_Problem details:_ Print, exactly as they appear in the listing below, the lines from the line with "2 Co 1,21-22" to the line with "Enfin amalgamage rituel des 3.", with both end lines kept.

_Records provided:_
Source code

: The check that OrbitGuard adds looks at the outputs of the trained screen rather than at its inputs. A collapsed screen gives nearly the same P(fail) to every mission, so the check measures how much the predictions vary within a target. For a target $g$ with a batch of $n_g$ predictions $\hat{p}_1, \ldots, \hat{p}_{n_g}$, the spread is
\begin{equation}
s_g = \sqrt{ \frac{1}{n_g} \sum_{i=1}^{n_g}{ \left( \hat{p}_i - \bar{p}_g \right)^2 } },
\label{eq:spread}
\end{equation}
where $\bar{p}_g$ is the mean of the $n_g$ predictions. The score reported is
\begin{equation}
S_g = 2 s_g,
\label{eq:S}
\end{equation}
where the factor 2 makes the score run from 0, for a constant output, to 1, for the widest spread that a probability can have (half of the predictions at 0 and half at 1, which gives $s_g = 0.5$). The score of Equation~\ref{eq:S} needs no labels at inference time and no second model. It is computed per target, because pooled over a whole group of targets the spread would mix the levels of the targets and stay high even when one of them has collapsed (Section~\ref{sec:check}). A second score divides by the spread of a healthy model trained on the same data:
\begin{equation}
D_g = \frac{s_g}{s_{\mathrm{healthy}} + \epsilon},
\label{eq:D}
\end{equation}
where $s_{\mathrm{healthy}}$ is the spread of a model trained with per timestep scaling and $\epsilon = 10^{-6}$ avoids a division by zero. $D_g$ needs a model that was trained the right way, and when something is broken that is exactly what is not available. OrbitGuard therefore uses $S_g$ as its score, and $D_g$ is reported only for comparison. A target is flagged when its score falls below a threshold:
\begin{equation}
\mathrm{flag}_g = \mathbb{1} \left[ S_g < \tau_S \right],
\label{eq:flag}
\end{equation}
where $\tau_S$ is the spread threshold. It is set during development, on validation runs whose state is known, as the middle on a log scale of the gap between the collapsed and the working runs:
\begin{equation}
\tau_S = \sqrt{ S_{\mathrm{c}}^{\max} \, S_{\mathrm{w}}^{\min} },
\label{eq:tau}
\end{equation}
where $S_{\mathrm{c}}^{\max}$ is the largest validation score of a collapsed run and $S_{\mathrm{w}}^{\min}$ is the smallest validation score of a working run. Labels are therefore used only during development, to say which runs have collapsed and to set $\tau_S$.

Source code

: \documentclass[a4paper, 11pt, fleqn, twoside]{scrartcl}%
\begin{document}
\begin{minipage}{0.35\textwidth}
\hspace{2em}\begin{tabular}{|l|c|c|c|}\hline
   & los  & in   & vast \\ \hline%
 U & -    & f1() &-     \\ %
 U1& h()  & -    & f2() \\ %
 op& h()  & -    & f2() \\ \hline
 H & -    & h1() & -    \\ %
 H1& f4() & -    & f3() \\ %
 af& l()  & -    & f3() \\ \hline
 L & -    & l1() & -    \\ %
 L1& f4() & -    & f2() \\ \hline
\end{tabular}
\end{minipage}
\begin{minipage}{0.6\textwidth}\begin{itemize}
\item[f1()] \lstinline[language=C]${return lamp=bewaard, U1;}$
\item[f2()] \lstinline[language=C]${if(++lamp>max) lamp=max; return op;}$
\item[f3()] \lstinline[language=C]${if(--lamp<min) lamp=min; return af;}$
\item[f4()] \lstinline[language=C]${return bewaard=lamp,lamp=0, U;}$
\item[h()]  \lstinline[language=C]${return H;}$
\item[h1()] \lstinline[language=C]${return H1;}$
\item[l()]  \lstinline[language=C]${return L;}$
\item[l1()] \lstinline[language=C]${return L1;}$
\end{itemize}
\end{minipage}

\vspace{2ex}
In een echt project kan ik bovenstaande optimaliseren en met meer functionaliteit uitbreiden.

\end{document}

* * *

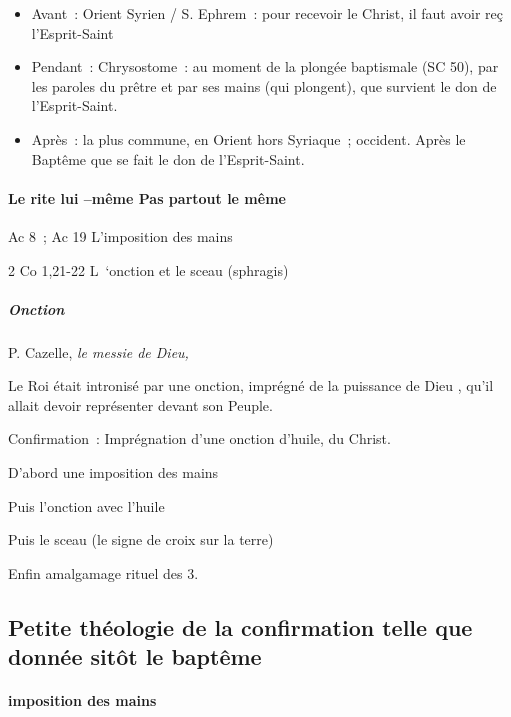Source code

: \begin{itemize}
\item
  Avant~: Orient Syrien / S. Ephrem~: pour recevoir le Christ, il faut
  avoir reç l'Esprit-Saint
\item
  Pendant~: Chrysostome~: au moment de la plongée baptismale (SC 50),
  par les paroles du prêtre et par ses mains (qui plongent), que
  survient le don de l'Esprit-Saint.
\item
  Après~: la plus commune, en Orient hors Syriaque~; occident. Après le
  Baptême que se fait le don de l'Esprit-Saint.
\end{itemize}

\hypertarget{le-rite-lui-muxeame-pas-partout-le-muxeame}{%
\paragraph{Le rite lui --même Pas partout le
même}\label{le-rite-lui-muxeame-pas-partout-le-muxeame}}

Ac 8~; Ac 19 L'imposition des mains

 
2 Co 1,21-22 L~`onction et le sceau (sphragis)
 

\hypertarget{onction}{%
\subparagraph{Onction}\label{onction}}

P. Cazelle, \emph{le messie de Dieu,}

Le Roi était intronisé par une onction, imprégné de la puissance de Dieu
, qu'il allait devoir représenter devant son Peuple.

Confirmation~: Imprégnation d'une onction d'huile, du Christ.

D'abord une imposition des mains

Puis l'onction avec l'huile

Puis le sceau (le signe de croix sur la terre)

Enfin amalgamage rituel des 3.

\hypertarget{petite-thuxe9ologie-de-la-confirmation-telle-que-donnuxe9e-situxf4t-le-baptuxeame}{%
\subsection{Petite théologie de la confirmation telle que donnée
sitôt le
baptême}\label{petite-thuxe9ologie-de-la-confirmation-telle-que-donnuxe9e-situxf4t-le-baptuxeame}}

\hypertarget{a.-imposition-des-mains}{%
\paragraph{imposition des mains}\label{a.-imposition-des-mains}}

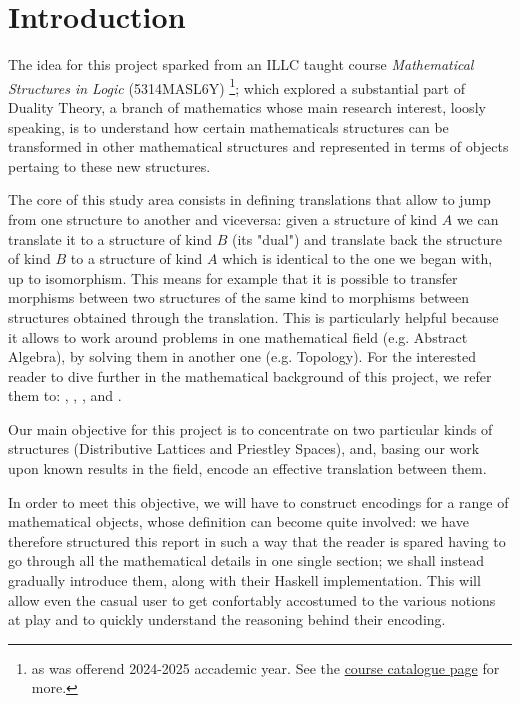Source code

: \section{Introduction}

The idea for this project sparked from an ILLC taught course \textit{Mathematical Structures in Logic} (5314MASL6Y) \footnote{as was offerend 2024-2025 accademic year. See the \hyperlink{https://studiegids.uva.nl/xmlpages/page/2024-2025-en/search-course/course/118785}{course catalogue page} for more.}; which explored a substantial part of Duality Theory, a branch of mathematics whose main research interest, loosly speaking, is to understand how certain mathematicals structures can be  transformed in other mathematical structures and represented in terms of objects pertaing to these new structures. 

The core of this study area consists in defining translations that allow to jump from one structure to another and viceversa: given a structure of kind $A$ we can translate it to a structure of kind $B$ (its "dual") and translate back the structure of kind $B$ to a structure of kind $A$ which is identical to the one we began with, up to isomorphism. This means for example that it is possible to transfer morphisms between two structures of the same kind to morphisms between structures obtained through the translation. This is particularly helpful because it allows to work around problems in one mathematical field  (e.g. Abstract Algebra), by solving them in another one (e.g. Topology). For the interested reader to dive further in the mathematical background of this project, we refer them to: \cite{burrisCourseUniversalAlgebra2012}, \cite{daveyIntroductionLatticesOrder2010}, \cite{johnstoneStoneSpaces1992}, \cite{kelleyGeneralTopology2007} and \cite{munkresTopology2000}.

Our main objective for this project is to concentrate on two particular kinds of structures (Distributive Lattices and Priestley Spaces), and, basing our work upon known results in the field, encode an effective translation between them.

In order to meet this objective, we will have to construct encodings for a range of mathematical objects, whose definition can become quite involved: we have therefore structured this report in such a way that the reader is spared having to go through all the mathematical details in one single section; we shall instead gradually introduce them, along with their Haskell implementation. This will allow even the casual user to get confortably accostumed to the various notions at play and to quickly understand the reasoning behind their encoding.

* * *

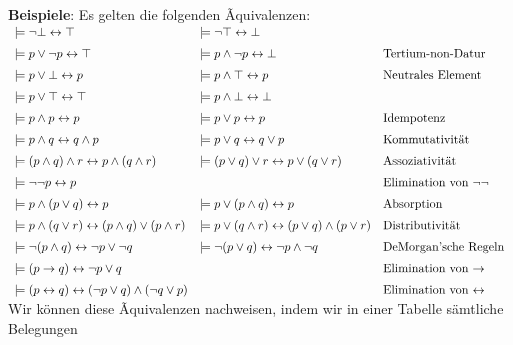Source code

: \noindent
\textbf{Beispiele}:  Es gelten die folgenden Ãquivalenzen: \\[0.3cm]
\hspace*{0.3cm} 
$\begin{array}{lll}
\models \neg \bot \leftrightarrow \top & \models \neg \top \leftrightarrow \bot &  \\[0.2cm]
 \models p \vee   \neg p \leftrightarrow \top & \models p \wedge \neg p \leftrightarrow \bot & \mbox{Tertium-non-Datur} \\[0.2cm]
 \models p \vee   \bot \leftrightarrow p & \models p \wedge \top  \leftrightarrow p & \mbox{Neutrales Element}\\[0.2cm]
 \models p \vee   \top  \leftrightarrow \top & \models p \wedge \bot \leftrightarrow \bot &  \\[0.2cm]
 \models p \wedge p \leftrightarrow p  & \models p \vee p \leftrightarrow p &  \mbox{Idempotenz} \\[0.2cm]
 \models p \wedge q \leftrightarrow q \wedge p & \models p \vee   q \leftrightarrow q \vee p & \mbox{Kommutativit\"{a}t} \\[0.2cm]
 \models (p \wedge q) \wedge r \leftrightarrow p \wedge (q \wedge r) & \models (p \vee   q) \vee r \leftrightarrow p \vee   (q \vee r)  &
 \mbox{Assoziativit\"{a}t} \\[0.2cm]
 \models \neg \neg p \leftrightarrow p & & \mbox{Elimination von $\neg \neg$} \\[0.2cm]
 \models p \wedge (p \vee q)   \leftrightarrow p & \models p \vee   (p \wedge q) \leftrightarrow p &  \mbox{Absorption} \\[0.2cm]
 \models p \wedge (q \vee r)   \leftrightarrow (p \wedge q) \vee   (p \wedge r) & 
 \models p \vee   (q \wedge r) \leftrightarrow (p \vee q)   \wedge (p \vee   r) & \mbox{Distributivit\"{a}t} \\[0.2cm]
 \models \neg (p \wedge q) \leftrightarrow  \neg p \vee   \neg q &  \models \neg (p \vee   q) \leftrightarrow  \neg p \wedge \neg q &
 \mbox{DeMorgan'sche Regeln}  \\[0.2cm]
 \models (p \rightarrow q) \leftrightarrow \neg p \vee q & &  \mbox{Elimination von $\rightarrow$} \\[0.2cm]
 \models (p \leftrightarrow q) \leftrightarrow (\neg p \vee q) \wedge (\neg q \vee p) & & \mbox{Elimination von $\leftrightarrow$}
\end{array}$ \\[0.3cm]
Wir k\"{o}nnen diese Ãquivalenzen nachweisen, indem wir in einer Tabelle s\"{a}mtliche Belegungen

_Result below:_
2 Co 1,21-22 L~`onction et le sceau (sphragis)
 

\hypertarget{onction}{%
\subparagraph{Onction}\label{onction}}

P. Cazelle, \emph{le messie de Dieu,}

Le Roi était intronisé par une onction, imprégné de la puissance de Dieu
, qu'il allait devoir représenter devant son Peuple.

Confirmation~: Imprégnation d'une onction d'huile, du Christ.

D'abord une imposition des mains

Puis l'onction avec l'huile

Puis le sceau (le signe de croix sur la terre)

Enfin amalgamage rituel des 3.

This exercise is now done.